TASK OBJECTIVE:
The records below must be output exactly, with no images carried over.

[Stored items]
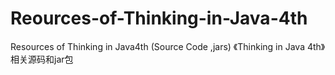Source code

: # Reources-of-Thinking-in-Java-4th
Resources of  Thinking in Java4th (Source Code ,jars)  《Thinking in Java 4th》相关源码和jar包
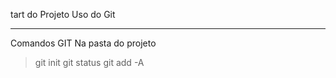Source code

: tart do Projeto
Uso do Git
**********************
Comandos GIT
Na pasta do projeto
> git init
> git status
> git add -A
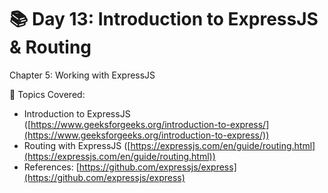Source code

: # 📚 Day 13: Introduction to ExpressJS & Routing

Chapter 5: Working with ExpressJS

📖 Topics Covered:&#x20;

* Introduction to ExpressJS ([https://www.geeksforgeeks.org/introduction-to-express/](https://www.geeksforgeeks.org/introduction-to-express/))
* Routing with ExpressJS ([https://expressjs.com/en/guide/routing.html](https://expressjs.com/en/guide/routing.html))
* References: [https://github.com/expressjs/express](https://github.com/expressjs/express)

EXPECTED ANSWER:
Source code

: # Reources-of-Thinking-in-Java-4th
Resources of  Thinking in Java4th (Source Code ,jars)  《Thinking in Java 4th》相关源码和jar包
Source code

: tart do Projeto
Uso do Git
**********************
Comandos GIT
Na pasta do projeto
> git init
> git status
> git add -A
Source code

: # 📚 Day 13: Introduction to ExpressJS & Routing

Chapter 5: Working with ExpressJS

📖 Topics Covered:&#x20;

* Introduction to ExpressJS ([https://www.geeksforgeeks.org/introduction-to-express/](https://www.geeksforgeeks.org/introduction-to-express/))
* Routing with ExpressJS ([https://expressjs.com/en/guide/routing.html](https://expressjs.com/en/guide/routing.html))
* References: [https://github.com/expressjs/express](https://github.com/expressjs/express)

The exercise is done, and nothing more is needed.